Sara smiled and retrieved the vacuum cleaner, sucking up the ankle-deep debris of dead leaves
and flower petals that had not vanished. When she asked him how that worked, Edofine explained that Elf magic only governed living things, information, and appearances. He listened attentively to Sara’s explanation of how to use different household objects. They reviewed the uses of the toaster, the stovetop, the microwave, the radio, and all the lighting. She was about to explain the importance of the oven when yet another shriek sounded through the building. Sara heard only noise, but Edofine heard words.
The first thing he heard was the voice of a frightened old woman. “Ammon! Get the broom! There’s a gremlin in our oven!”
The equally aged man shouted, “Don’t be silly, Abish. There’s no such thing as gremlins.”
A third voice, high-pitched yet gravelly, and very indignant, snapped, “I ain’t a gremlin. I’m an Archaedemon. Sorry for falling asleep in your home, but I barely got the mass to go two more steps. Let me warm up a smidgen more and I’ll be on my merry way.”
Edofine stiffened. “Not him.”
“What? Who? Huh?” Sara asked.
“Get out!” screamed the woman next door.
“Aw, go way, you wrinkly bat!” replied the Archaedemon.

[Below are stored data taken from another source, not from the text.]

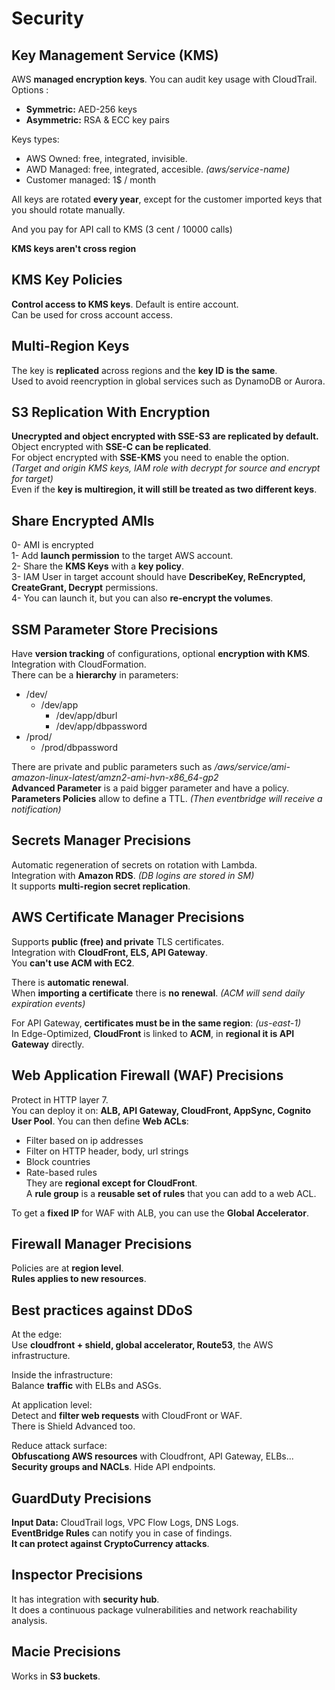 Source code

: # Security

## Key Management Service (KMS)

AWS **managed encryption keys**. You can audit key usage with CloudTrail.  
Options :

- **Symmetric:** AED-256 keys
- **Asymmetric:** RSA & ECC key pairs

Keys types:

- AWS Owned: free, integrated, invisible.
- AWD Managed: free, integrated, accesible. *(aws/service-name)*
- Customer managed: 1$ / month

All keys are rotated **every year**, except for the customer imported keys that you should rotate manually.

And you pay for API call to KMS (3 cent / 10000 calls)

**KMS keys aren't cross region**

## KMS Key Policies

**Control access to KMS keys**. Default is entire account.  
Can be used for cross account access.

## Multi-Region Keys

The key is **replicated** across regions and the **key ID is the same**.  
Used to avoid reencryption in global services such as DynamoDB or Aurora.

## S3 Replication With Encryption
**Unecrypted and object encrypted with SSE-S3 are replicated by default.**  
Object encrypted with **SSE-C can be replicated**.  
For object encrypted with **SSE-KMS** you need to enable the option.  
*(Target and origin KMS keys, IAM role with decrypt for source and encrypt for target)*  
Even if the **key is multiregion, it will still be treated as two different keys**.

## Share Encrypted AMIs

0- AMI is encrypted  
1- Add **launch permission** to the target AWS account.  
2- Share the **KMS Keys** with a **key policy**.   
3- IAM User in target account should have **DescribeKey, ReEncrypted, CreateGrant, Decrypt** permissions.  
4- You can launch it, but you can also **re-encrypt the volumes**.  

## SSM Parameter Store Precisions

Have **version tracking** of configurations, optional **encryption with KMS**.  
Integration with CloudFormation.  
There can be a **hierarchy** in parameters:
- /dev/
  - /dev/app
    - /dev/app/dburl
    - /dev/app/dbpassword
- /prod/
  - /prod/dbpassword  

There are private and public parameters such as */aws/service/ami-amazon-linux-latest/amzn2-ami-hvn-x86_64-gp2*  
**Advanced Parameter** is a paid bigger parameter and have a policy.  
**Parameters Policies** allow to define a TTL. *(Then eventbridge will receive a notification)*

## Secrets Manager Precisions

Automatic regeneration of secrets on rotation with Lambda.  
Integration with **Amazon RDS**. *(DB logins are stored in SM)*  
It supports **multi-region secret replication**.  

## AWS Certificate Manager Precisions

Supports **public (free) and private** TLS certificates.  
Integration with **CloudFront, ELS, API Gateway**.  
You **can't use ACM with EC2**.

There is **automatic renewal**.  
When **importing a certificate** there is **no renewal**. *(ACM will send daily expiration events)*  

For API Gateway, **certificates must be in the same region**: *(us-east-1)*  
In Edge-Optimized, **CloudFront** is linked to **ACM**, in **regional it is API Gateway** directly.


## Web Application Firewall (WAF) Precisions

Protect in HTTP layer 7.  
You can deploy it on: **ALB, API Gateway, CloudFront, AppSync, Cognito User Pool**.
You can then define **Web ACLs**:
- Filter based on ip addresses
- Filter on HTTP header, body, url strings
- Block countries
- Rate-based rules  
They are **regional except for CloudFront**.  
A **rule group** is a **reusable set of rules** that you can add to a web ACL.  

To get a **fixed IP** for WAF with ALB, you can use the **Global Accelerator**.

## Firewall Manager Precisions

Policies are at **region level**.  
**Rules applies to new resources**.

## Best practices against DDoS

At the edge:  
Use **cloudfront + shield, global accelerator, Route53**, the AWS infrastructure.

Inside the infrastructure:  
Balance **traffic** with ELBs and ASGs.  

At application level:  
Detect and **filter web requests** with CloudFront or WAF.  
There is Shield Advanced too.

Reduce attack surface:  
**Obfuscationg AWS resources** with Cloudfront, API Gateway, ELBs...  
**Security groups and NACLs**. Hide API endpoints.

## GuardDuty Precisions

**Input Data:** CloudTrail logs, VPC Flow Logs, DNS Logs.  
**EventBridge Rules** can notify you in case of findings.  
**It can protect against CryptoCurrency attacks**.

## Inspector Precisions

It has integration with **security hub**.  
It does a continuous package vulnerabilities and network reachability analysis.  

## Macie Precisions

Works in **S3 buckets**.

“Not him,” Edofine moaned. He ran out of Kryvek’s place and banged down the Youngs’ apartment door. Abish Young whacked with a broom at a tiny figure the size of a garden gnome with pale peach coloring and black hair, clad only in black asbestos pants. The Archaedemon—for that was the gnome-sized being—shivered and ran back and forth, dodging the broom. Everywhere he stepped left burned black footprints.
Edofine sang and blew on his hands, which turned them blue, and he scooped up the Archaedemon. “Forgive him for intruding, but he was looking for me. Take deep breaths and meditate, mistress. I will return to repair your door and tiling.”
Mrs. Young took one look at Edofine’s clothing and dropped both the broom and her body to the floor.